Divorce Not Part of God's Plan for Humanity

Divorce is clearly not part of God's original plan for humanity. In the beginning the Lord created man and woman, and the marital relationship was the first human institution. Indeed marriage and the family is the foundation upon which society itself is based. In Genesis 2:23 Adam states concerning Eve, his wife:

"This is now bone of my bones, and flesh of my flesh; She shall be called Woman, because she was taken out of Man."

We further see in the next verse that marriage was meant to be permanent. It states:

"For this reason a man shall leave his father and his mother, and be joined to his wife; and they shall become one flesh" (2:24).

While the man leaving his parents and being united to his spouse does not end his responsibility to honor them, it does indicate a new loyalty and a new and primary responsibility. The word "joined" here carries the sense of a permanent and indissoluble union.

And the idea of "one flesh" implies a complete unity of parts making a whole. So the marital union was complete and whole with the two people coming together. This also implies their sexual completeness. One man and one woman constitute a pair to reproduce another person created in the image of God.

Not only is divorce not part of the original plan for humanity, the Bible says that God Himself hates divorce (Malachi 2:16). And our Lord Jesus has this to say regarding a married couple:

"So they are no longer two, but one. Therefore, what God has joined together, let no man separate" (Matthew 19:6).

Also, we see in the writings of the Apostle Paul that marriage has a further design as a picture of Christ and His Church. Jesus will never divorce us, leave us nor forsake us (Ephesians 5:22-33).

Despite all of this, the Bible is realistic in it understanding that, since we are dealing with two sinful human beings, divorce could occur. And it gives reasons as to when God allows for divorce and remarriage.

I. Marital unfaithfulness.

One reason that is given by our Lord Jesus Himself is found in Matthew 5:32 and 19:9. They tell us:

"But I say to you that whosoever shall put away ( i.e. divorce) his wife, except for the cause of fornication, causes her to commit adultery: and whoever shall marry her that is divorced commits adultery" (5:32).

"And I say to you, whoever shall put away his wife, except it be for fornication, and shall marry another, commits adultery: and whoever marries her who is put away commits adultery" (19:9).

Sexual relations are an important part of the one flesh marital bond. They are a seal of the marriage covenant (Genesis 2:24; Matthew 19:5; Ephesians 5:31) Fornication breaks the covenant.

The Greek word translated 'fornication' here is a word which can mean any form of sexual immorality. It can refer to such things as adultery, prostitution, homosexuality, or any number of sexual sins. In any case, it is an exception to the general rule of no divorce, and allows for it. But this is not a command. The spouse could choose to stay with the offending partner and work things out, if he or she is repentant.

II. Desertion by An Unbelieving Spouse

The Apostle Paul gives another possible exception to the no divorce and no remarriage commands in the Bible. I Corinthians 7:15 talks about an unbelieving spouse who deserts the believer. He states:

"But if the unbelieving depart, let him depart. A brother or sister is not under bondage in such cases. But God has called us to peace."

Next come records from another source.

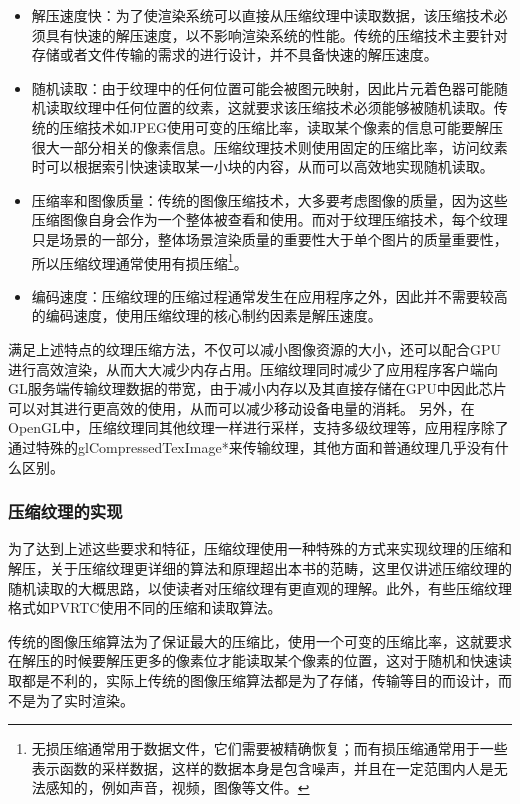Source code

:\begin{itemize}
	\item 解压速度快：为了使渲染系统可以直接从压缩纹理中读取数据，该压缩技术必须具有快速的解压速度，以不影响渲染系统的性能。传统的压缩技术主要针对存储或者文件传输的需求的进行设计，并不具备快速的解压速度。
	\item 随机读取：由于纹理中的任何位置可能会被图元映射，因此片元着色器可能随机读取纹理中任何位置的纹素，这就要求该压缩技术必须能够被随机读取。传统的压缩技术如JPEG使用可变的压缩比率，读取某个像素的信息可能要解压很大一部分相关的像素信息。压缩纹理技术则使用固定的压缩比率，访问纹素时可以根据索引快速读取某一小块的内容，从而可以高效地实现随机读取。
	\item 压缩率和图像质量：传统的图像压缩技术，大多要考虑图像的质量，因为这些压缩图像自身会作为一个整体被查看和使用。而对于纹理压缩技术，每个纹理只是场景的一部分，整体场景渲染质量的重要性大于单个图片的质量重要性，所以压缩纹理通常使用有损压缩\footnote{无损压缩通常用于数据文件，它们需要被精确恢复；而有损压缩通常用于一些表示函数的采样数据，这样的数据本身是包含噪声，并且在一定范围内人是无法感知的，例如声音，视频，图像等文件。}。
	\item 编码速度：压缩纹理的压缩过程通常发生在应用程序之外，因此并不需要较高的编码速度，使用压缩纹理的核心制约因素是解压速度。

\end{itemize}

满足上述特点的纹理压缩方法，不仅可以减小图像资源的大小，还可以配合GPU进行高效渲染，从而大大减少内存占用。压缩纹理同时减少了应用程序客户端向GL服务端传输纹理数据的带宽，由于减小内存以及其直接存储在GPU中因此芯片可以对其进行更高效的使用，从而可以减少移动设备电量的消耗。 另外，在OpenGL中，压缩纹理同其他纹理一样进行采样，支持多级纹理等，应用程序除了通过特殊的glCompressedTexImage*来传输纹理，其他方面和普通纹理几乎没有什么区别。



\subsubsection{压缩纹理的实现}
为了达到上述这些要求和特征，压缩纹理使用一种特殊的方式来实现纹理的压缩和解压，关于压缩纹理更详细的算法和原理超出本书的范畴，这里仅讲述压缩纹理的随机读取的大概思路，以使读者对压缩纹理有更直观的理解。此外，有些压缩纹理格式如PVRTC使用不同的压缩和读取算法。

传统的图像压缩算法为了保证最大的压缩比，使用一个可变的压缩比率，这就要求在解压的时候要解压更多的像素位才能读取某个像素的位置，这对于随机和快速读取都是不利的，实际上传统的图像压缩算法都是为了存储，传输等目的而设计，而不是为了实时渲染。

While there is nothing that specifically says that the believer is free to remarry here, it seems to be implied in the phrase that he or she is "not under bondage in such cases."

III. Things Not Mentioned in Scripture

It is interesting that marital unfaithfulness and desertion by an unbelieving spouse are the only possible exceptions given in Scripture for divorce and remarriage. We wish that God had covered such things as desertion by a person who claims to be a believer, and spousal abuse.

Though I can never be dogmatic where the Bible is silent, I personally believe that these two fall under the second exception of desertion. I Timothy 5:8 tells us that:

"If anyone does not provide for his own, and especially for his household, he has denied the faith and is worse than an unbeliever."

Any Christian who deserts his family is certainly not providing for them. He is acting like an unbeliever in this case. The same is true of a spousal abuser. In that case he, if it is a man, is abandoning or deserting his marital duties to love, cherish and protect his wife.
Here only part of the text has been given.